Your goal:
Within the data below, copy each line where the string "para" is found.

#### Data to process ####

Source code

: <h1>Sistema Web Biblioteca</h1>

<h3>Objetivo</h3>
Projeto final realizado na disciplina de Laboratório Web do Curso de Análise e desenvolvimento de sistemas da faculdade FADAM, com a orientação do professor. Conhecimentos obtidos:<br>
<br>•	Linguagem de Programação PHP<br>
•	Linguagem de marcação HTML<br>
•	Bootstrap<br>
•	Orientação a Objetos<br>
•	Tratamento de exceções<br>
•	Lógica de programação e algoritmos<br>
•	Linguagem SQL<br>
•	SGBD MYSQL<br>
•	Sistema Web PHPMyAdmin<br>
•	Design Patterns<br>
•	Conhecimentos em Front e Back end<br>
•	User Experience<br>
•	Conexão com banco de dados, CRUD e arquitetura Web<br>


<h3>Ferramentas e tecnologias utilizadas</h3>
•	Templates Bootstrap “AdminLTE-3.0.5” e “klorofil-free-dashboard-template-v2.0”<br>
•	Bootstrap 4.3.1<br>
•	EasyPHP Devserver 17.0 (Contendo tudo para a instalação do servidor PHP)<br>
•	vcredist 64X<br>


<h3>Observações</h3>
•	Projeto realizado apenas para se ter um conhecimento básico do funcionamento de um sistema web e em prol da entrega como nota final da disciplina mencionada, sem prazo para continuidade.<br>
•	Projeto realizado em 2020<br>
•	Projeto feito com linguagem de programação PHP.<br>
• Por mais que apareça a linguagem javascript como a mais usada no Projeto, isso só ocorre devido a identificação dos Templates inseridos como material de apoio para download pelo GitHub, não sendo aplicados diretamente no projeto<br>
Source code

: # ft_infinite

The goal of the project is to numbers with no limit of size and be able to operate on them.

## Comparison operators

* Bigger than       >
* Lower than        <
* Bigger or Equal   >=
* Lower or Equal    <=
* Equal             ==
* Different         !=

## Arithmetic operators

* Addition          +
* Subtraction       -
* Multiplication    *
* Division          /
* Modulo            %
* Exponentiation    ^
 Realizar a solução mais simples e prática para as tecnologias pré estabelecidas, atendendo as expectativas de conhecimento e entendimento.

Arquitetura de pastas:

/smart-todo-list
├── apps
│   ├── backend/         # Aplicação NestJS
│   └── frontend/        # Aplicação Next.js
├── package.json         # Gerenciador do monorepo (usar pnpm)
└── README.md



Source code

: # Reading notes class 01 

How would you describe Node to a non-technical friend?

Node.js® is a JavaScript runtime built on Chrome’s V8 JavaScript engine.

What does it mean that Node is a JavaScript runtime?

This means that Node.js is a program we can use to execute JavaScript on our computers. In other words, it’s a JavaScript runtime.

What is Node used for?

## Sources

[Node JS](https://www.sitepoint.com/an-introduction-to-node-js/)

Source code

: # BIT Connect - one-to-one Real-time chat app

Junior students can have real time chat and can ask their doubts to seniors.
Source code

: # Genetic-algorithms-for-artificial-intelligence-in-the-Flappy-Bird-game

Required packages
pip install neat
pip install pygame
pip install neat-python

####

Answer:
•	EasyPHP Devserver 17.0 (Contendo tudo para a instalação do servidor PHP)<br>
•	Projeto realizado apenas para se ter um conhecimento básico do funcionamento de um sistema web e em prol da entrega como nota final da disciplina mencionada, sem prazo para continuidade.<br>
• Por mais que apareça a linguagem javascript como a mais usada no Projeto, isso só ocorre devido a identificação dos Templates inseridos como material de apoio para download pelo GitHub, não sendo aplicados diretamente no projeto<br>
 Realizar a solução mais simples e prática para as tecnologias pré estabelecidas, atendendo as expectativas de conhecimento e entendimento.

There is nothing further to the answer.